=== TASK TO COMPLETE ===
Your result should be the lines holding the word "with", copied from the entries below.

GIVEN ENTRIES Start Marker

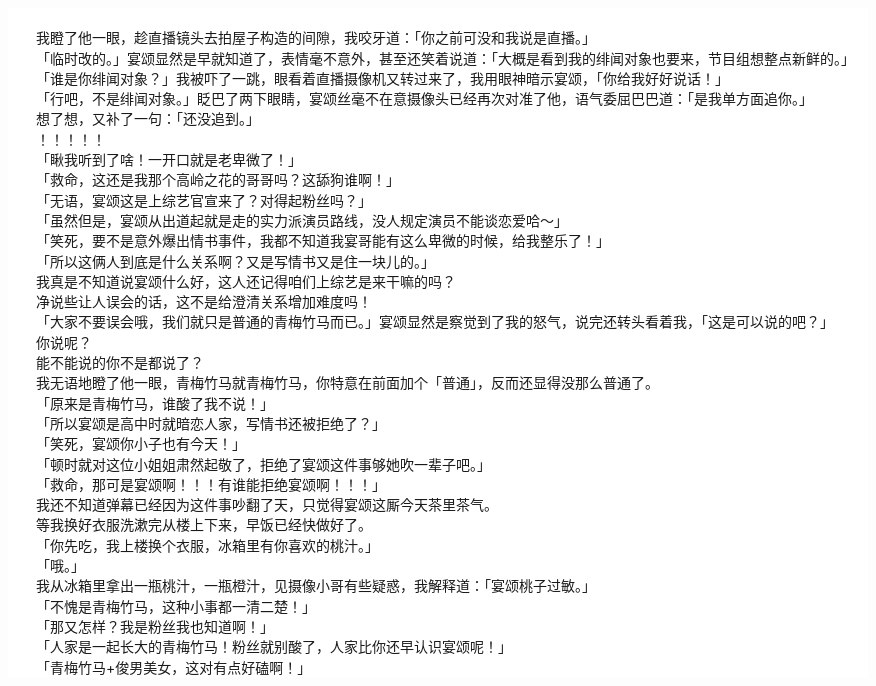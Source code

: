 <br>   
&emsp;&emsp;我瞪了他一眼，趁直播镜头去拍屋子构造的间隙，我咬牙道：「你之前可没和我说是直播。」  
<br>   
&emsp;&emsp;「临时改的。」宴颂显然是早就知道了，表情毫不意外，甚至还笑着说道：「大概是看到我的绯闻对象也要来，节目组想整点新鲜的。」  
<br>   
&emsp;&emsp;「谁是你绯闻对象？」我被吓了一跳，眼看着直播摄像机又转过来了，我用眼神暗示宴颂，「你给我好好说话！」  
<br>   
&emsp;&emsp;「行吧，不是绯闻对象。」眨巴了两下眼睛，宴颂丝毫不在意摄像头已经再次对准了他，语气委屈巴巴道：「是我单方面追你。」  
<br>   
&emsp;&emsp;想了想，又补了一句：「还没追到。」  
<br>   
&emsp;&emsp;！！！！！  
<br>   
&emsp;&emsp;「瞅我听到了啥！一开口就是老卑微了！」  
<br>   
&emsp;&emsp;「救命，这还是我那个高岭之花的哥哥吗？这舔狗谁啊！」  
<br>   
&emsp;&emsp;「无语，宴颂这是上综艺官宣来了？对得起粉丝吗？」  
<br>   
&emsp;&emsp;「虽然但是，宴颂从出道起就是走的实力派演员路线，没人规定演员不能谈恋爱哈～」  
<br>   
&emsp;&emsp;「笑死，要不是意外爆出情书事件，我都不知道我宴哥能有这么卑微的时候，给我整乐了！」  
<br>   
&emsp;&emsp;「所以这俩人到底是什么关系啊？又是写情书又是住一块儿的。」  
<br>   
&emsp;&emsp;我真是不知道说宴颂什么好，这人还记得咱们上综艺是来干嘛的吗？  
<br>   
&emsp;&emsp;净说些让人误会的话，这不是给澄清关系增加难度吗！  
<br>   
&emsp;&emsp;「大家不要误会哦，我们就只是普通的青梅竹马而已。」宴颂显然是察觉到了我的怒气，说完还转头看着我，「这是可以说的吧？」  
<br>   
&emsp;&emsp;你说呢？  
<br>   
&emsp;&emsp;能不能说的你不是都说了？  
<br>   
&emsp;&emsp;我无语地瞪了他一眼，青梅竹马就青梅竹马，你特意在前面加个「普通」，反而还显得没那么普通了。  
<br>   
&emsp;&emsp;「原来是青梅竹马，谁酸了我不说！」  
<br>   
&emsp;&emsp;「所以宴颂是高中时就暗恋人家，写情书还被拒绝了？」  
<br>   
&emsp;&emsp;「笑死，宴颂你小子也有今天！」  
<br>   
&emsp;&emsp;「顿时就对这位小姐姐肃然起敬了，拒绝了宴颂这件事够她吹一辈子吧。」  
<br>   
&emsp;&emsp;「救命，那可是宴颂啊！！！有谁能拒绝宴颂啊！！！」  
<br>   
&emsp;&emsp;我还不知道弹幕已经因为这件事吵翻了天，只觉得宴颂这厮今天茶里茶气。  
<br>   
&emsp;&emsp;等我换好衣服洗漱完从楼上下来，早饭已经快做好了。  
<br>   
&emsp;&emsp;「你先吃，我上楼换个衣服，冰箱里有你喜欢的桃汁。」  
<br>   
&emsp;&emsp;「哦。」  
<br>   
&emsp;&emsp;我从冰箱里拿出一瓶桃汁，一瓶橙汁，见摄像小哥有些疑惑，我解释道：「宴颂桃子过敏。」  
<br>   
&emsp;&emsp;「不愧是青梅竹马，这种小事都一清二楚！」  
<br>   
&emsp;&emsp;「那又怎样？我是粉丝我也知道啊！」  
<br>   
&emsp;&emsp;「人家是一起长大的青梅竹马！粉丝就别酸了，人家比你还早认识宴颂呢！」  
<br>   
&emsp;&emsp;「青梅竹马+俊男美女，这对有点好磕啊！」  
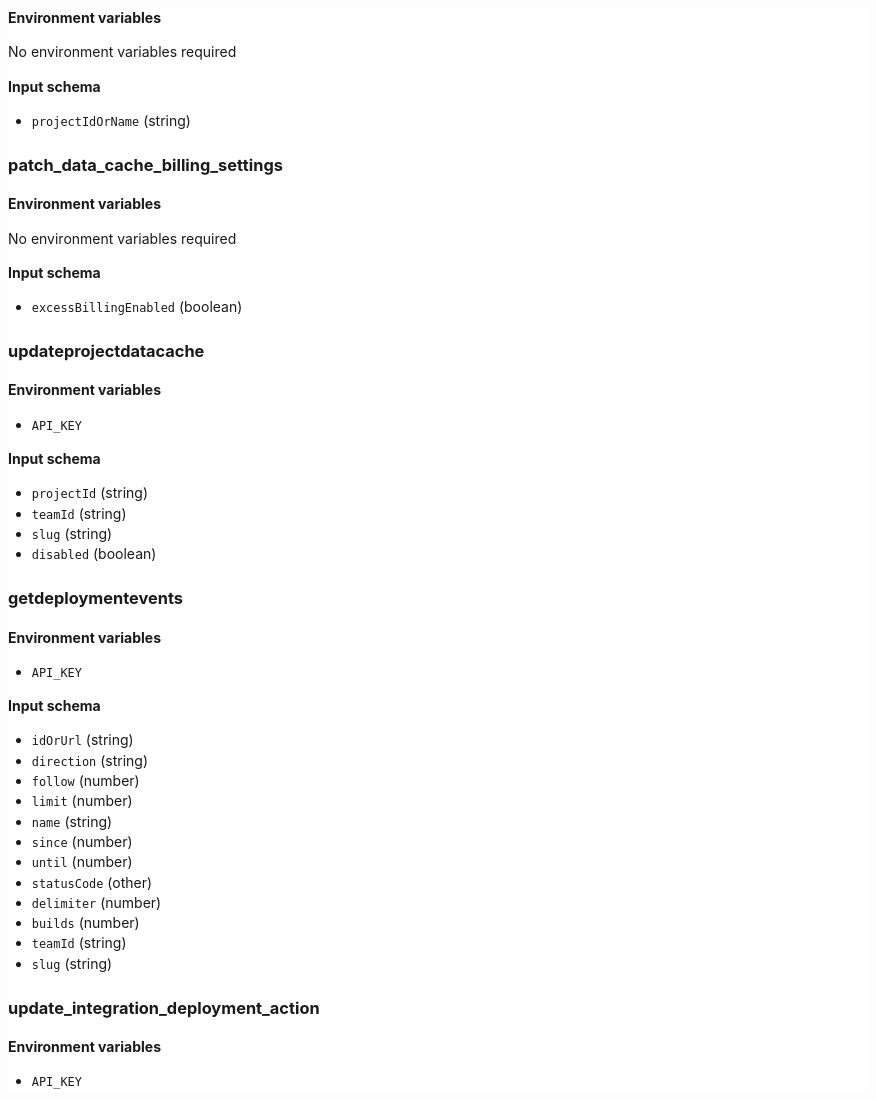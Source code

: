 **Environment variables**

No environment variables required

**Input schema**

- `projectIdOrName` (string)

### patch_data_cache_billing_settings

**Environment variables**

No environment variables required

**Input schema**

- `excessBillingEnabled` (boolean)

### updateprojectdatacache

**Environment variables**

- `API_KEY`

**Input schema**

- `projectId` (string)
- `teamId` (string)
- `slug` (string)
- `disabled` (boolean)

### getdeploymentevents

**Environment variables**

- `API_KEY`

**Input schema**

- `idOrUrl` (string)
- `direction` (string)
- `follow` (number)
- `limit` (number)
- `name` (string)
- `since` (number)
- `until` (number)
- `statusCode` (other)
- `delimiter` (number)
- `builds` (number)
- `teamId` (string)
- `slug` (string)

### update_integration_deployment_action

**Environment variables**

- `API_KEY`
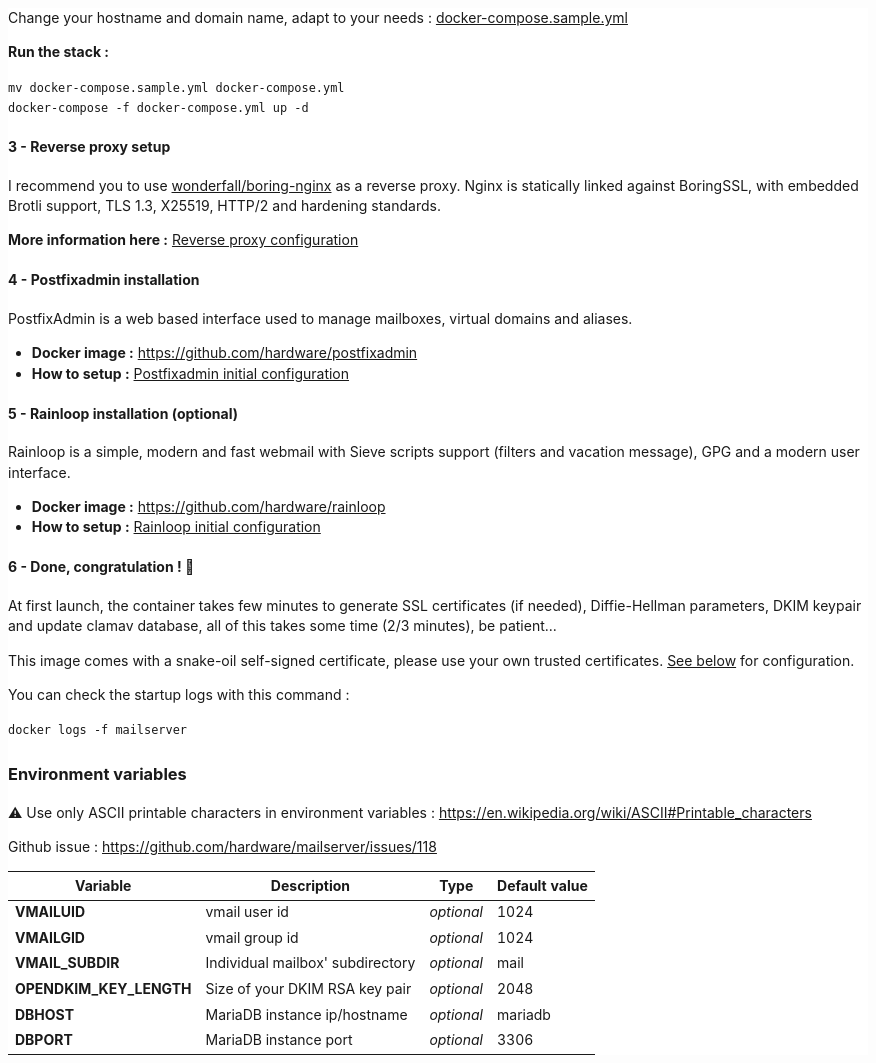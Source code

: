Change your hostname and domain name, adapt to your needs : [docker-compose.sample.yml](https://github.com/hardware/mailserver/blob/master/docker-compose.sample.yml)

**Run the stack :**

```
mv docker-compose.sample.yml docker-compose.yml
docker-compose -f docker-compose.yml up -d
```

#### 3 - Reverse proxy setup

I recommend you to use [wonderfall/boring-nginx](https://github.com/Wonderfall/dockerfiles/tree/master/boring-nginx) as a reverse proxy. Nginx is statically linked against BoringSSL, with embedded Brotli support, TLS 1.3, X25519, HTTP/2 and hardening standards.

**More information here :** [Reverse proxy configuration](https://github.com/hardware/mailserver/wiki/Reverse-proxy-configuration)

#### 4 - Postfixadmin installation

PostfixAdmin is a web based interface used to manage mailboxes, virtual domains and aliases.

* **Docker image :** https://github.com/hardware/postfixadmin
* **How to setup :** [Postfixadmin initial configuration](https://github.com/hardware/mailserver/wiki/Postfixadmin-initial-configuration)

#### 5 - Rainloop installation (optional)

Rainloop is a simple, modern and fast webmail with Sieve scripts support (filters and vacation message), GPG and a modern user interface.

* **Docker image :** https://github.com/hardware/rainloop
* **How to setup :** [Rainloop initial configuration](https://github.com/hardware/mailserver/wiki/Rainloop-initial-configuration)

#### 6 - Done, congratulation ! :tada:

At first launch, the container takes few minutes to generate SSL certificates (if needed), Diffie-Hellman parameters, DKIM keypair and update clamav database, all of this takes some time (2/3 minutes), be patient...

This image comes with a snake-oil self-signed certificate, please use your own trusted certificates. [See below](https://github.com/hardware/mailserver#ssl-certificates) for configuration.

You can check the startup logs with this command :

```
docker logs -f mailserver
```

### Environment variables

:warning: Use only ASCII printable characters in environment variables : https://en.wikipedia.org/wiki/ASCII#Printable_characters

Github issue : https://github.com/hardware/mailserver/issues/118

| Variable | Description | Type | Default value |
| -------- | ----------- | ---- | ------------- |
| **VMAILUID** | vmail user id | *optional* | 1024
| **VMAILGID** | vmail group id | *optional* | 1024
| **VMAIL_SUBDIR** | Individual mailbox' subdirectory | *optional* | mail
| **OPENDKIM_KEY_LENGTH** | Size of your DKIM RSA key pair | *optional* | 2048
| **DBHOST** | MariaDB instance ip/hostname | *optional* | mariadb
| **DBPORT** | MariaDB instance port | *optional* | 3306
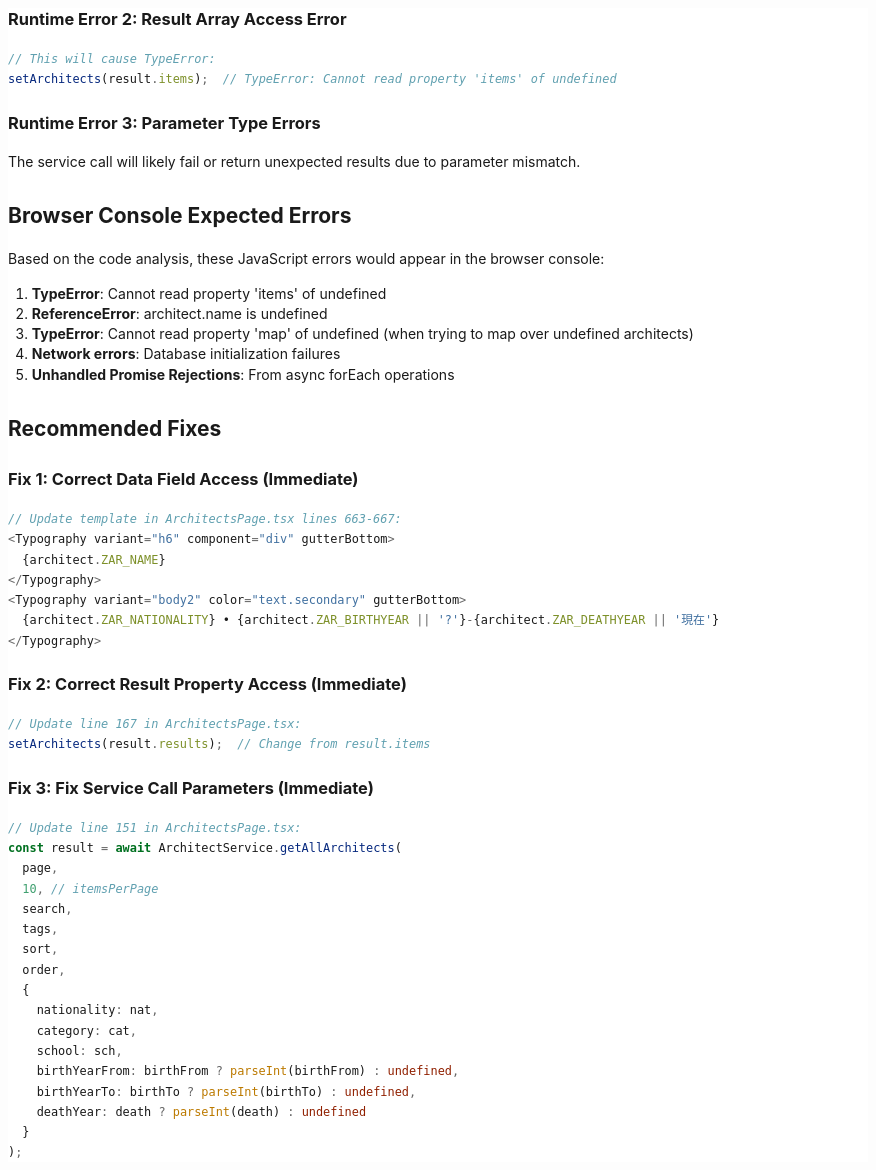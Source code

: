 ### Runtime Error 2: Result Array Access Error
```javascript
// This will cause TypeError:
setArchitects(result.items);  // TypeError: Cannot read property 'items' of undefined
```

### Runtime Error 3: Parameter Type Errors
The service call will likely fail or return unexpected results due to parameter mismatch.

## Browser Console Expected Errors

Based on the code analysis, these JavaScript errors would appear in the browser console:

1. **TypeError**: Cannot read property 'items' of undefined
2. **ReferenceError**: architect.name is undefined 
3. **TypeError**: Cannot read property 'map' of undefined (when trying to map over undefined architects)
4. **Network errors**: Database initialization failures
5. **Unhandled Promise Rejections**: From async forEach operations

## Recommended Fixes

### Fix 1: Correct Data Field Access (Immediate)
```typescript
// Update template in ArchitectsPage.tsx lines 663-667:
<Typography variant="h6" component="div" gutterBottom>
  {architect.ZAR_NAME}
</Typography>
<Typography variant="body2" color="text.secondary" gutterBottom>
  {architect.ZAR_NATIONALITY} • {architect.ZAR_BIRTHYEAR || '?'}-{architect.ZAR_DEATHYEAR || '現在'}
</Typography>
```

### Fix 2: Correct Result Property Access (Immediate)
```typescript
// Update line 167 in ArchitectsPage.tsx:
setArchitects(result.results);  // Change from result.items
```

### Fix 3: Fix Service Call Parameters (Immediate)
```typescript
// Update line 151 in ArchitectsPage.tsx:
const result = await ArchitectService.getAllArchitects(
  page,
  10, // itemsPerPage
  search,
  tags,
  sort,
  order,
  {
    nationality: nat,
    category: cat,
    school: sch,
    birthYearFrom: birthFrom ? parseInt(birthFrom) : undefined,
    birthYearTo: birthTo ? parseInt(birthTo) : undefined,
    deathYear: death ? parseInt(death) : undefined
  }
);
```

GIVEN ENTRIES End Marker

=== COMPLETED TASK ===
I recommend you to use [wonderfall/boring-nginx](https://github.com/Wonderfall/dockerfiles/tree/master/boring-nginx) as a reverse proxy. Nginx is statically linked against BoringSSL, with embedded Brotli support, TLS 1.3, X25519, HTTP/2 and hardening standards.
Rainloop is a simple, modern and fast webmail with Sieve scripts support (filters and vacation message), GPG and a modern user interface.
This image comes with a snake-oil self-signed certificate, please use your own trusted certificates. [See below](https://github.com/hardware/mailserver#ssl-certificates) for configuration.
You can check the startup logs with this command :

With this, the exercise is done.